(Material supplied)

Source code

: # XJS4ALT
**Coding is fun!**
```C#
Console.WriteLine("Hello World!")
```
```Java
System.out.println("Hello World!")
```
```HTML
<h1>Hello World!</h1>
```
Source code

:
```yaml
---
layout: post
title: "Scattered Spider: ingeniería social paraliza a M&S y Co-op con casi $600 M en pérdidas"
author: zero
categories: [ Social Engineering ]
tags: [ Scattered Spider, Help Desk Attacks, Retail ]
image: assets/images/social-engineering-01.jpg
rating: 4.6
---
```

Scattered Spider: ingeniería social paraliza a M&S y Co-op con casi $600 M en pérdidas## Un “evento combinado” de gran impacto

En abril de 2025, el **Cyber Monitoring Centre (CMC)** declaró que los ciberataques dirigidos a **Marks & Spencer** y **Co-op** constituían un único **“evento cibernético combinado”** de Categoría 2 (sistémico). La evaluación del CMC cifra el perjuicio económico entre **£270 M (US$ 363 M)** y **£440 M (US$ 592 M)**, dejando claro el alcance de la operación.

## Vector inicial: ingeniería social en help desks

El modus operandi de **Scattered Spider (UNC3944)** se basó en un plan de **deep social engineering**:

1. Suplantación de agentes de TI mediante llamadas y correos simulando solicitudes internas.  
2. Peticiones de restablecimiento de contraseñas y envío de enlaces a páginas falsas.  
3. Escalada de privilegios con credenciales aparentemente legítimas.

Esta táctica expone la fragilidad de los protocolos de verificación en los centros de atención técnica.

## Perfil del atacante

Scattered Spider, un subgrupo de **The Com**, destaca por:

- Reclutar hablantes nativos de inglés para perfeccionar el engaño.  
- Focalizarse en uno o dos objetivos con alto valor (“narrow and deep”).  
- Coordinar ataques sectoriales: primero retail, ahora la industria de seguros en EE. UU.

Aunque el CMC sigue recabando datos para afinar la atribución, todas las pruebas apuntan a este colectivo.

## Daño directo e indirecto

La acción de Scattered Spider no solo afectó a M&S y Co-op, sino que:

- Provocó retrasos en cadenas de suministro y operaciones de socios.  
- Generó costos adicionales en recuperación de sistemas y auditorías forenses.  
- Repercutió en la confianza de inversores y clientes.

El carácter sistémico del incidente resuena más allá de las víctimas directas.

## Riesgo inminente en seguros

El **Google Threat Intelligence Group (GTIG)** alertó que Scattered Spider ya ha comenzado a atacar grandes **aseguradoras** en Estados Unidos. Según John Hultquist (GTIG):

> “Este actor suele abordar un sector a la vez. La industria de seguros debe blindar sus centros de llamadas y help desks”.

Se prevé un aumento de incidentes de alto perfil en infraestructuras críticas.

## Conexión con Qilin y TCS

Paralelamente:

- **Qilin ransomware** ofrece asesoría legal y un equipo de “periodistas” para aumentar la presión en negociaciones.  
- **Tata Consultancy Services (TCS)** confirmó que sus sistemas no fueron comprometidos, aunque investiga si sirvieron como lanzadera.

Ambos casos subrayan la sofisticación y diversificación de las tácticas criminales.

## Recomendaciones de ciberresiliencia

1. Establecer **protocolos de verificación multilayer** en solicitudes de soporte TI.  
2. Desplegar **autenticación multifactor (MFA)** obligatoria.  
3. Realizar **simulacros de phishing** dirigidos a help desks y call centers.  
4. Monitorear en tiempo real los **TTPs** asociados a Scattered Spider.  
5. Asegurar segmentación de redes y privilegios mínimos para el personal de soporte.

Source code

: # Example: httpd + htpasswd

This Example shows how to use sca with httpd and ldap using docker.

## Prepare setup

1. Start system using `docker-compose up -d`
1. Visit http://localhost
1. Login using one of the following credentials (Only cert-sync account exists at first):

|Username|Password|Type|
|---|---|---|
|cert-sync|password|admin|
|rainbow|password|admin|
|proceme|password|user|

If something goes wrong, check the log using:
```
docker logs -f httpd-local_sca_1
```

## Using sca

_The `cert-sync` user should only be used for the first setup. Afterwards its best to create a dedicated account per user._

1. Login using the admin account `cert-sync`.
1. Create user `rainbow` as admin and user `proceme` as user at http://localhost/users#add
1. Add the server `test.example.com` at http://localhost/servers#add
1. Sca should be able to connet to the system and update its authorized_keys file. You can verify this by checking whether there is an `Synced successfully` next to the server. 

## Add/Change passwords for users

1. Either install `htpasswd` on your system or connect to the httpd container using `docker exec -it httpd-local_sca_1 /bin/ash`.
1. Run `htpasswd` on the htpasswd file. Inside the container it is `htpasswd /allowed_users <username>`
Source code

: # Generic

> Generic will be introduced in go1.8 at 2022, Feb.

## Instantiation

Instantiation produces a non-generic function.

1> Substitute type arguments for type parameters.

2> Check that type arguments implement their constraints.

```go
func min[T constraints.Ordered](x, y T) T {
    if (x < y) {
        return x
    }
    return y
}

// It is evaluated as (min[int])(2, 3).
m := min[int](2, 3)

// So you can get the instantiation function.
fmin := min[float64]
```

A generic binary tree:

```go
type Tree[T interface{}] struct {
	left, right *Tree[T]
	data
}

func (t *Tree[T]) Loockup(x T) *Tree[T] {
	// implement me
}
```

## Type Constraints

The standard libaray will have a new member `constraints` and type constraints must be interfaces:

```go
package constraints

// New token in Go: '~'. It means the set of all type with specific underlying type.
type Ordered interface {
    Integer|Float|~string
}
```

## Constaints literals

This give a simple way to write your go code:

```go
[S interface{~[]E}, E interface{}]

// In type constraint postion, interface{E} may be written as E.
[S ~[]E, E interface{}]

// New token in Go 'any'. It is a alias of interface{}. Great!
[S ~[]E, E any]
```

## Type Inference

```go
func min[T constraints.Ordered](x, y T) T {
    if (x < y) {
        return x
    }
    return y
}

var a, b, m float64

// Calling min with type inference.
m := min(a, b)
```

(End Material supplied)

◆ **Problem to work on**
Each entry shown above should be copied out exactly.

◆ **Result for this task**
Source code

: # XJS4ALT
**Coding is fun!**
```C#
Console.WriteLine("Hello World!")
```
```Java
System.out.println("Hello World!")
```
```HTML
<h1>Hello World!</h1>
```
Source code

:
```yaml
---
layout: post
title: "Scattered Spider: ingeniería social paraliza a M&S y Co-op con casi $600 M en pérdidas"
author: zero
categories: [ Social Engineering ]
tags: [ Scattered Spider, Help Desk Attacks, Retail ]
image: assets/images/social-engineering-01.jpg
rating: 4.6
---
```

Scattered Spider: ingeniería social paraliza a M&S y Co-op con casi $600 M en pérdidas## Un “evento combinado” de gran impacto

En abril de 2025, el **Cyber Monitoring Centre (CMC)** declaró que los ciberataques dirigidos a **Marks & Spencer** y **Co-op** constituían un único **“evento cibernético combinado”** de Categoría 2 (sistémico). La evaluación del CMC cifra el perjuicio económico entre **£270 M (US$ 363 M)** y **£440 M (US$ 592 M)**, dejando claro el alcance de la operación.

## Vector inicial: ingeniería social en help desks

El modus operandi de **Scattered Spider (UNC3944)** se basó en un plan de **deep social engineering**:

1. Suplantación de agentes de TI mediante llamadas y correos simulando solicitudes internas.  
2. Peticiones de restablecimiento de contraseñas y envío de enlaces a páginas falsas.  
3. Escalada de privilegios con credenciales aparentemente legítimas.

Esta táctica expone la fragilidad de los protocolos de verificación en los centros de atención técnica.

## Perfil del atacante

Scattered Spider, un subgrupo de **The Com**, destaca por:

- Reclutar hablantes nativos de inglés para perfeccionar el engaño.  
- Focalizarse en uno o dos objetivos con alto valor (“narrow and deep”).  
- Coordinar ataques sectoriales: primero retail, ahora la industria de seguros en EE. UU.

Aunque el CMC sigue recabando datos para afinar la atribución, todas las pruebas apuntan a este colectivo.

## Daño directo e indirecto

La acción de Scattered Spider no solo afectó a M&S y Co-op, sino que:

- Provocó retrasos en cadenas de suministro y operaciones de socios.  
- Generó costos adicionales en recuperación de sistemas y auditorías forenses.  
- Repercutió en la confianza de inversores y clientes.

El carácter sistémico del incidente resuena más allá de las víctimas directas.

## Riesgo inminente en seguros

El **Google Threat Intelligence Group (GTIG)** alertó que Scattered Spider ya ha comenzado a atacar grandes **aseguradoras** en Estados Unidos. Según John Hultquist (GTIG):

> “Este actor suele abordar un sector a la vez. La industria de seguros debe blindar sus centros de llamadas y help desks”.

Se prevé un aumento de incidentes de alto perfil en infraestructuras críticas.

## Conexión con Qilin y TCS

Paralelamente:

- **Qilin ransomware** ofrece asesoría legal y un equipo de “periodistas” para aumentar la presión en negociaciones.  
- **Tata Consultancy Services (TCS)** confirmó que sus sistemas no fueron comprometidos, aunque investiga si sirvieron como lanzadera.

Ambos casos subrayan la sofisticación y diversificación de las tácticas criminales.

## Recomendaciones de ciberresiliencia

1. Establecer **protocolos de verificación multilayer** en solicitudes de soporte TI.  
2. Desplegar **autenticación multifactor (MFA)** obligatoria.  
3. Realizar **simulacros de phishing** dirigidos a help desks y call centers.  
4. Monitorear en tiempo real los **TTPs** asociados a Scattered Spider.  
5. Asegurar segmentación de redes y privilegios mínimos para el personal de soporte.

Source code

: # Example: httpd + htpasswd

This Example shows how to use sca with httpd and ldap using docker.

## Prepare setup

1. Start system using `docker-compose up -d`
1. Visit http://localhost
1. Login using one of the following credentials (Only cert-sync account exists at first):

|Username|Password|Type|
|---|---|---|
|cert-sync|password|admin|
|rainbow|password|admin|
|proceme|password|user|

If something goes wrong, check the log using:
```
docker logs -f httpd-local_sca_1
```

## Using sca

_The `cert-sync` user should only be used for the first setup. Afterwards its best to create a dedicated account per user._

1. Login using the admin account `cert-sync`.
1. Create user `rainbow` as admin and user `proceme` as user at http://localhost/users#add
1. Add the server `test.example.com` at http://localhost/servers#add
1. Sca should be able to connet to the system and update its authorized_keys file. You can verify this by checking whether there is an `Synced successfully` next to the server. 

## Add/Change passwords for users

1. Either install `htpasswd` on your system or connect to the httpd container using `docker exec -it httpd-local_sca_1 /bin/ash`.
1. Run `htpasswd` on the htpasswd file. Inside the container it is `htpasswd /allowed_users <username>`
Source code

: # Generic

> Generic will be introduced in go1.8 at 2022, Feb.

## Instantiation

Instantiation produces a non-generic function.

1> Substitute type arguments for type parameters.

2> Check that type arguments implement their constraints.

```go
func min[T constraints.Ordered](x, y T) T {
    if (x < y) {
        return x
    }
    return y
}

// It is evaluated as (min[int])(2, 3).
m := min[int](2, 3)

// So you can get the instantiation function.
fmin := min[float64]
```

A generic binary tree:

```go
type Tree[T interface{}] struct {
	left, right *Tree[T]
	data
}

func (t *Tree[T]) Loockup(x T) *Tree[T] {
	// implement me
}
```

## Type Constraints

The standard libaray will have a new member `constraints` and type constraints must be interfaces:

```go
package constraints

// New token in Go: '~'. It means the set of all type with specific underlying type.
type Ordered interface {
    Integer|Float|~string
}
```

## Constaints literals

This give a simple way to write your go code:

```go
[S interface{~[]E}, E interface{}]

// In type constraint postion, interface{E} may be written as E.
[S ~[]E, E interface{}]

// New token in Go 'any'. It is a alias of interface{}. Great!
[S ~[]E, E any]
```

## Type Inference

```go
func min[T constraints.Ordered](x, y T) T {
    if (x < y) {
        return x
    }
    return y
}

var a, b, m float64

// Calling min with type inference.
m := min(a, b)
```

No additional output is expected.